I use my cordless drill almost everyday - everything including assembling projects, changing batteries on toys, hanging things on the wall, and general home repair and maintenance. A drill is a household tool that everyone should own - even if you never build a project.
A cordless drill is simply a power tool that rotates a bit. You can do a variety of tasks with a cordless drill depending on what bit you are using. The most common functions are drilling and driving:
- Drilling - Use the cordless drill to drill holes, including pocket holes, pilot holes for screws, holes for cutouts and more.
- Driving - Change to a driving bit to drive screws. Match the screw head to the driving bit.
Here's what to look for in a drill for household use:
- 18 or 20 volt lithium ion battery
- 3/8" Keyless Chuck
- Variable Speed
- Quick charge or two batteries (so you can charge one battery while using the other battery)
- If it makes sense, choose a drill with a battery that can be shared among other power tools, as often the battery is the most expensive part of the tool
- If you are just doing a few projects, most any drill will work. If you are planning on building many projects over a lifetime, consider investing in a higher end tool. But do consider that technology changes fast, and the top of line drill today may be obsolete in 10 years.
Price: $60 and Up
A circular saw is a handheld power tool that rotates a blade, and can be used to cut a variety of materials.
It's essential for cutting plywood, and can also be used for cutting boards for projects.
I recommend a compact or mini circular saw, with a blade at least 4-1/2" diameter. The compact circular saw can weight as light as 3-1/2 pounds, can be used with one hand, and is less blade to push through material, so generally easier to cut with. The 4-1/2" blade will cut anything from 1/4" plywood to 2x4s - pretty much everything we build projects with on this website.
Cordless is more convenient, but a corded circular saw will have more power and never need a charge.
Many combo kits will come with a 7-1/4" circular saw. The full size circular saw is great, but will be a little heavier and require two hands to hold.
TIP: Make sure you hold the saw and pretend to use it before you purchase it, especially if you are left handed as most saws (but not all) are designed for right handed users.
18 Gauge Brad Nailer
Price: $120 and Up
A brad nailer is preferred over screws when possible, because nails are cheaper, easier to drive, and easier to hide. I like to use a mixture of screws for assembly, and nails for trim and adding backs to projects.
A brad nailer is also super useful for things like adding crown moulding, creating planked wood walls, or fixing baseboards.
There are many different size nailers, but I seem to use the 18 gauge size almost all the time, since it shoots nails from 5/8" to 2". I rarely need a shorter nail, and any longer nails than 2" seem to stray. The 18 gauge is the sweet spot.

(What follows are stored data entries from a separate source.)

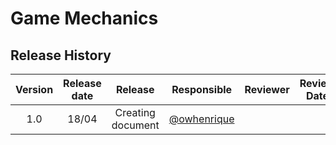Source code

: # Game Mechanics


## Release History

|  Version  | Release date | Release | Responsible | Reviewer | Review Date |
| :---: | :---: | :---: | :---: | :---: | :---: |
| 1.0 | 18/04 | Creating document | [@owhenrique](https://github.com/owhenrique) |  |  |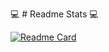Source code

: 💻 # Readme Stats 💻

[![Readme Card](https://github-readme-stats.vercel.app/api/pin/?username=gmlwarr&repo=readme-stats&theme=algolia&description=true)](https://github.com/gmlwarr/readme-stats)
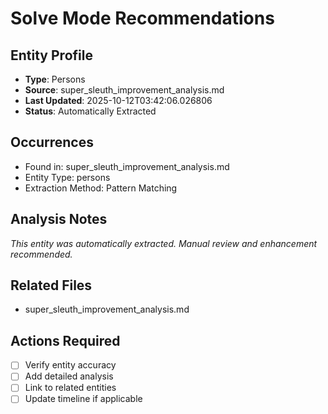 # Solve Mode Recommendations

## Entity Profile
- **Type**: Persons
- **Source**: super_sleuth_improvement_analysis.md
- **Last Updated**: 2025-10-12T03:42:06.026806
- **Status**: Automatically Extracted

## Occurrences
- Found in: super_sleuth_improvement_analysis.md
- Entity Type: persons
- Extraction Method: Pattern Matching

## Analysis Notes
*This entity was automatically extracted. Manual review and enhancement recommended.*

## Related Files
- super_sleuth_improvement_analysis.md

## Actions Required
- [ ] Verify entity accuracy
- [ ] Add detailed analysis
- [ ] Link to related entities
- [ ] Update timeline if applicable
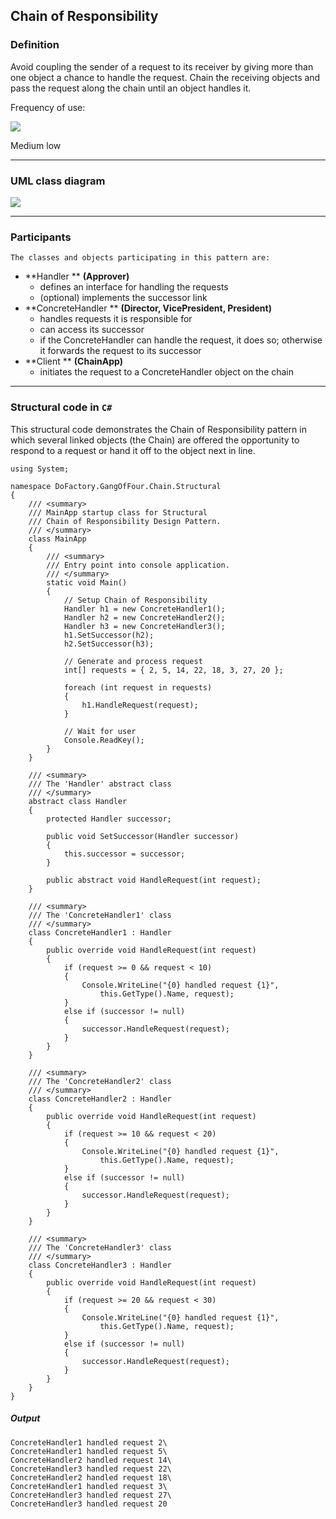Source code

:## Chain of Responsibility

### Definition

Avoid coupling the sender of a request to its receiver by giving more than one object a chance to handle the request. Chain the receiving objects and pass the request along the chain until an object handles it.

Frequency of use:

![](https://www.dofactory.com/img/patterns/use-medium-low.jpg)

Medium low

---

### UML class diagram

![](https://www.dofactory.com/img/diagrams/net/chain.png)

---

### Participants

    The classes and objects participating in this pattern are:

- **Handler ** **(Approver)**
  - defines an interface for handling the requests
  - (optional) implements the successor link
- **ConcreteHandler ** **(Director, VicePresident, President)**
  - handles requests it is responsible for
  - can access its successor
  - if the ConcreteHandler can handle the request, it does so; otherwise it forwards the request to its successor
- **Client ** **(ChainApp)**
  - initiates the request to a ConcreteHandler object on the chain

---

### Structural code in `C#`

This structural code demonstrates the Chain of Responsibility pattern in which several linked objects (the Chain) are offered the opportunity to respond to a request or hand it off to the object next in line.

    using System;

    namespace DoFactory.GangOfFour.Chain.Structural
    {
        /// <summary>
        /// MainApp startup class for Structural
        /// Chain of Responsibility Design Pattern.
        /// </summary>
        class MainApp
        {
            /// <summary>
            /// Entry point into console application.
            /// </summary>
            static void Main()
            {
                // Setup Chain of Responsibility
                Handler h1 = new ConcreteHandler1();
                Handler h2 = new ConcreteHandler2();
                Handler h3 = new ConcreteHandler3();
                h1.SetSuccessor(h2);
                h2.SetSuccessor(h3);

                // Generate and process request
                int[] requests = { 2, 5, 14, 22, 18, 3, 27, 20 };

                foreach (int request in requests)
                {
                    h1.HandleRequest(request);
                }

                // Wait for user
                Console.ReadKey();
            }
        }

        /// <summary>
        /// The 'Handler' abstract class
        /// </summary>
        abstract class Handler
        {
            protected Handler successor;

            public void SetSuccessor(Handler successor)
            {
                this.successor = successor;
            }

            public abstract void HandleRequest(int request);
        }

        /// <summary>
        /// The 'ConcreteHandler1' class
        /// </summary>
        class ConcreteHandler1 : Handler
        {
            public override void HandleRequest(int request)
            {
                if (request >= 0 && request < 10)
                {
                    Console.WriteLine("{0} handled request {1}",
                        this.GetType().Name, request);
                }
                else if (successor != null)
                {
                    successor.HandleRequest(request);
                }
            }
        }

        /// <summary>
        /// The 'ConcreteHandler2' class
        /// </summary>
        class ConcreteHandler2 : Handler
        {
            public override void HandleRequest(int request)
            {
                if (request >= 10 && request < 20)
                {
                    Console.WriteLine("{0} handled request {1}",
                        this.GetType().Name, request);
                }
                else if (successor != null)
                {
                    successor.HandleRequest(request);
                }
            }
        }

        /// <summary>
        /// The 'ConcreteHandler3' class
        /// </summary>
        class ConcreteHandler3 : Handler
        {
            public override void HandleRequest(int request)
            {
                if (request >= 20 && request < 30)
                {
                    Console.WriteLine("{0} handled request {1}",
                        this.GetType().Name, request);
                }
                else if (successor != null)
                {
                    successor.HandleRequest(request);
                }
            }
        }
    }

##### Output

    ConcreteHandler1 handled request 2\
    ConcreteHandler1 handled request 5\
    ConcreteHandler2 handled request 14\
    ConcreteHandler3 handled request 22\
    ConcreteHandler2 handled request 18\
    ConcreteHandler1 handled request 3\
    ConcreteHandler3 handled request 27\
    ConcreteHandler3 handled request 20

Cordless is a little more expensive, but you won't need an air compressor.
Random Orbital Sander
Price: $25 and Up
Sanding has a huge impact on how professional your final project appears.
If you can only have one sander, the random orbital sander is the most versatile and easiest to use. I love that changing sandpaper is super easy (so you can go between grits without missing a beat), and the sandpaper evenly wears so it lasts longer than sheet sanders.
Cordless is much more convenient, but corded offers unending power and is less expensive.
For many projects, you'll need to cut plywood with a circular saw. The plywood needs to be fully supported, but you can't just cut on a workbench - your saw blade will cut into the workbench top.
I keep a piece of foam board in my workshop, and lay it on the garage floor to cut with. A 4x4 sheet, 1" thick is plenty sufficient - you can also use 2x2 project panels, just buy four of them and spread them out under your plywood when you cut.
The same piece of foam can last years and years - I'm still using the same piece from seven years ago.
Foam is inexpensive and available at local home improvement stores.
Price: $40 and Up
You can built alot of projects without a Kreg Jig, but the Kreg Jig opens up so many possibilities and can help you create better furniture projects.
The Kreg Jig is a system for joining wood that is hidden on the underside and can attach boards together edge to edge. This is very important for building tabletops.
The Kreg Jig also allows you to attach big boards together, for example, attaching thick bed posts to the headboard panel, without having to drive 6" screws through the bed posts.
If you are just planning on doing projects here and there for your own home, the Kreg 320 is an amazing tool with everything you need for under $40. We love how compact it is, and the easy to store case - so your Kreg Jig is always accessible, but easy to put away.
In addition to power tools, you'll need a few hand tools to begin working on projects.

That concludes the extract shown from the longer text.